_What you should do_:
A complete, word-for-word restatement of the entries is needed.

——

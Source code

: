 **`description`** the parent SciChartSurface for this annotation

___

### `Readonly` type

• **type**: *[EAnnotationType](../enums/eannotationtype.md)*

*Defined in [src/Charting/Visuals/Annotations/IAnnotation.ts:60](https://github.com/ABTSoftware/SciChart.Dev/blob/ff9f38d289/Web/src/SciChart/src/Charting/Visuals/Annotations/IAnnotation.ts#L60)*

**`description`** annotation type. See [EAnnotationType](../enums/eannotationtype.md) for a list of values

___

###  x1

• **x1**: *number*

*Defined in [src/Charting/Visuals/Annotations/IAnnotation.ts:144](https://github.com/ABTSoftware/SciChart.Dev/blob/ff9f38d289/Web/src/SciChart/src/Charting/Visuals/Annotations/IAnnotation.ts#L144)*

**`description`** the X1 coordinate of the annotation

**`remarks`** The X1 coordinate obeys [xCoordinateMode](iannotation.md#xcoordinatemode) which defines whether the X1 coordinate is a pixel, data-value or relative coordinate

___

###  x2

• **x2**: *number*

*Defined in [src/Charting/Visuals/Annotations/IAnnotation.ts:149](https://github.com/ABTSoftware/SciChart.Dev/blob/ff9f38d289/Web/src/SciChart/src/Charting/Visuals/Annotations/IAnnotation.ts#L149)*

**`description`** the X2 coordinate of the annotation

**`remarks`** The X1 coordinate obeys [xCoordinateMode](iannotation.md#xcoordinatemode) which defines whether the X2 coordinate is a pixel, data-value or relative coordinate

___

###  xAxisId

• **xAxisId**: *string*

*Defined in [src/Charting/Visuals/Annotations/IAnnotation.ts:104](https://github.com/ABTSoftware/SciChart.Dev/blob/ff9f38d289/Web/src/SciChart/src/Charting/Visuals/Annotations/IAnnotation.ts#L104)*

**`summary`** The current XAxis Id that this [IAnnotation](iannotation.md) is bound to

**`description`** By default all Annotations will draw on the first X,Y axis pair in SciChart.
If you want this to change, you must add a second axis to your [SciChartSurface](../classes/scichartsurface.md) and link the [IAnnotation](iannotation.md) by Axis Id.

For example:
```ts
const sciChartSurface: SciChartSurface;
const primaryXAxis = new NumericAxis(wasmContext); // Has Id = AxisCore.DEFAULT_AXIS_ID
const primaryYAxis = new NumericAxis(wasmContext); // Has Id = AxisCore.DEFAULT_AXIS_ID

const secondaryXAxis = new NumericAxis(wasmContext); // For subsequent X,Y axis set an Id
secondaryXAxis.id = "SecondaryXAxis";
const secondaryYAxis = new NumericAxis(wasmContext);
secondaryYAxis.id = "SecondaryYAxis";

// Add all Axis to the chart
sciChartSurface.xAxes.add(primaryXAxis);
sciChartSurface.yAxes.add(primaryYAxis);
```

——

_The completed task_:
Source code

: **`description`** the parent SciChartSurface for this annotation

___

### `Readonly` type

• **type**: *[EAnnotationType](../enums/eannotationtype.md)*

*Defined in [src/Charting/Visuals/Annotations/IAnnotation.ts:60](https://github.com/ABTSoftware/SciChart.Dev/blob/ff9f38d289/Web/src/SciChart/src/Charting/Visuals/Annotations/IAnnotation.ts#L60)*

**`description`** annotation type. See [EAnnotationType](../enums/eannotationtype.md) for a list of values

___

###  x1

• **x1**: *number*

*Defined in [src/Charting/Visuals/Annotations/IAnnotation.ts:144](https://github.com/ABTSoftware/SciChart.Dev/blob/ff9f38d289/Web/src/SciChart/src/Charting/Visuals/Annotations/IAnnotation.ts#L144)*

**`description`** the X1 coordinate of the annotation

**`remarks`** The X1 coordinate obeys [xCoordinateMode](iannotation.md#xcoordinatemode) which defines whether the X1 coordinate is a pixel, data-value or relative coordinate

___

###  x2

• **x2**: *number*

*Defined in [src/Charting/Visuals/Annotations/IAnnotation.ts:149](https://github.com/ABTSoftware/SciChart.Dev/blob/ff9f38d289/Web/src/SciChart/src/Charting/Visuals/Annotations/IAnnotation.ts#L149)*

**`description`** the X2 coordinate of the annotation

**`remarks`** The X1 coordinate obeys [xCoordinateMode](iannotation.md#xcoordinatemode) which defines whether the X2 coordinate is a pixel, data-value or relative coordinate

___

###  xAxisId

• **xAxisId**: *string*

*Defined in [src/Charting/Visuals/Annotations/IAnnotation.ts:104](https://github.com/ABTSoftware/SciChart.Dev/blob/ff9f38d289/Web/src/SciChart/src/Charting/Visuals/Annotations/IAnnotation.ts#L104)*

**`summary`** The current XAxis Id that this [IAnnotation](iannotation.md) is bound to

**`description`** By default all Annotations will draw on the first X,Y axis pair in SciChart.
If you want this to change, you must add a second axis to your [SciChartSurface](../classes/scichartsurface.md) and link the [IAnnotation](iannotation.md) by Axis Id.

For example:
```ts
const sciChartSurface: SciChartSurface;
const primaryXAxis = new NumericAxis(wasmContext); // Has Id = AxisCore.DEFAULT_AXIS_ID
const primaryYAxis = new NumericAxis(wasmContext); // Has Id = AxisCore.DEFAULT_AXIS_ID

const secondaryXAxis = new NumericAxis(wasmContext); // For subsequent X,Y axis set an Id
secondaryXAxis.id = "SecondaryXAxis";
const secondaryYAxis = new NumericAxis(wasmContext);
secondaryYAxis.id = "SecondaryYAxis";

// Add all Axis to the chart
sciChartSurface.xAxes.add(primaryXAxis);
sciChartSurface.yAxes.add(primaryYAxis);
```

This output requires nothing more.